**ACTION ITEM**
Search for the word "atsec" in the entries. Each line that holds it should be copied.
[[ SUPPLIED ENTRIES open ]]
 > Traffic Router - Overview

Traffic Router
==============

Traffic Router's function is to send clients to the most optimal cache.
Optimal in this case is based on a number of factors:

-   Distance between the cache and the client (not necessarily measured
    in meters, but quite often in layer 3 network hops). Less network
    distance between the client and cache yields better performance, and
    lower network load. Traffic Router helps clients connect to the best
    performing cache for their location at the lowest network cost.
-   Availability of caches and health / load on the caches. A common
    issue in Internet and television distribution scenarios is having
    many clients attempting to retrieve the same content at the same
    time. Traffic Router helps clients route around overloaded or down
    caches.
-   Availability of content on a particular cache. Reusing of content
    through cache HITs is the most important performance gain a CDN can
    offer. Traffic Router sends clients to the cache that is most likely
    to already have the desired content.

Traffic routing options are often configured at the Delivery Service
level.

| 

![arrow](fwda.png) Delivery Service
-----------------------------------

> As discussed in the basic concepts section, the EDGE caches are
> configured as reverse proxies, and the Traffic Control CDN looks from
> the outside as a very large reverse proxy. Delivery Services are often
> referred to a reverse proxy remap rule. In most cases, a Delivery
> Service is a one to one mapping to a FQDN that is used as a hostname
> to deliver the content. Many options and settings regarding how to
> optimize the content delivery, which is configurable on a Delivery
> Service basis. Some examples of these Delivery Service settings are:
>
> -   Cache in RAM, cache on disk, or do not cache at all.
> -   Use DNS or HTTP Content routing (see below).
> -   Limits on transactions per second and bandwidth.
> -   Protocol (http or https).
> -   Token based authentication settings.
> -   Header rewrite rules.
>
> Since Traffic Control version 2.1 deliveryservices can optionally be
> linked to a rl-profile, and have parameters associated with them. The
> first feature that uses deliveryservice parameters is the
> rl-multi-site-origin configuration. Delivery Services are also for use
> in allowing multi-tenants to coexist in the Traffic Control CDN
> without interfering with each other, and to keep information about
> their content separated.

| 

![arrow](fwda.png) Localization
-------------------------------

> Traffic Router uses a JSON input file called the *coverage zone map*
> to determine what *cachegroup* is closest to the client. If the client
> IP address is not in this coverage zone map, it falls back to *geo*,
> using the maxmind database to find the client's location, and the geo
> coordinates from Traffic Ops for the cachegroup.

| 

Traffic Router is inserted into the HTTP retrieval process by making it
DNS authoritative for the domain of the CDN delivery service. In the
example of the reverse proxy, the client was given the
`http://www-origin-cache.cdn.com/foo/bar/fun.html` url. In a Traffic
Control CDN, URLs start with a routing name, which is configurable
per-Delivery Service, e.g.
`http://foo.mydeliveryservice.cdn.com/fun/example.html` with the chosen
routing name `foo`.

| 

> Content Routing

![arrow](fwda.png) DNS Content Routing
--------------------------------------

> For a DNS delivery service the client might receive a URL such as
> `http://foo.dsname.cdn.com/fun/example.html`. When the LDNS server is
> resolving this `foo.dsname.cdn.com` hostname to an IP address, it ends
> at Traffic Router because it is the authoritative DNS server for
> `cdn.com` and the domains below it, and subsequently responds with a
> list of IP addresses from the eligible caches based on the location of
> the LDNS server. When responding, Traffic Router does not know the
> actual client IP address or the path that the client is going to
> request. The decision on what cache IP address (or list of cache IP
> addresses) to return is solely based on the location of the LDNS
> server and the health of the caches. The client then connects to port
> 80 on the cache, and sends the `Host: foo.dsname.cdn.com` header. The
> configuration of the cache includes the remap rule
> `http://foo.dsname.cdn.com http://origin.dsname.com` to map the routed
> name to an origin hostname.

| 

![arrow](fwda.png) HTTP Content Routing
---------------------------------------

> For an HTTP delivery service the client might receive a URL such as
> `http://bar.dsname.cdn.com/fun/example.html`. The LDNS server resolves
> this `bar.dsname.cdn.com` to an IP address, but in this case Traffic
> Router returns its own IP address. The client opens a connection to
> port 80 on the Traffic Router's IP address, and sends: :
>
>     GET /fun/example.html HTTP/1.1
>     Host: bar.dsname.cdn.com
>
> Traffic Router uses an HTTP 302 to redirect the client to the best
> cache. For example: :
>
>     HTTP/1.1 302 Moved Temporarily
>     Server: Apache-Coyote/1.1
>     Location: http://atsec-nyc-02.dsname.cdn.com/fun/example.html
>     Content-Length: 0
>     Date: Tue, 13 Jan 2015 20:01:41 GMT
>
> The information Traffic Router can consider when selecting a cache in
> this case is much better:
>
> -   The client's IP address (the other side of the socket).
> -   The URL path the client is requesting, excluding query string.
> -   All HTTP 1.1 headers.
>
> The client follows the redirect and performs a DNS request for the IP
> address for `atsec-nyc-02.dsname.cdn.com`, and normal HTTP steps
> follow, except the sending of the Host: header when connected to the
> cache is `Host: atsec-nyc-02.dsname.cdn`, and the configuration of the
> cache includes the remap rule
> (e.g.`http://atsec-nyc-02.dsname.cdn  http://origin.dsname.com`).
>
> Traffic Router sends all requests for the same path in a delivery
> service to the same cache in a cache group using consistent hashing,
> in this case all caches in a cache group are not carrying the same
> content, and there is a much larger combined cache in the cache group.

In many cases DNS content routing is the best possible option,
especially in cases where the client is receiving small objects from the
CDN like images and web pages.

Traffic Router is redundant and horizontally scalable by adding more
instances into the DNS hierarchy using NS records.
[[ SUPPLIED ENTRIES closed ]]
**ANSWER FOR THE TASK**
>     Location: http://atsec-nyc-02.dsname.cdn.com/fun/example.html
> address for `atsec-nyc-02.dsname.cdn.com`, and normal HTTP steps
> cache is `Host: atsec-nyc-02.dsname.cdn`, and the configuration of the
> (e.g.`http://atsec-nyc-02.dsname.cdn  http://origin.dsname.com`).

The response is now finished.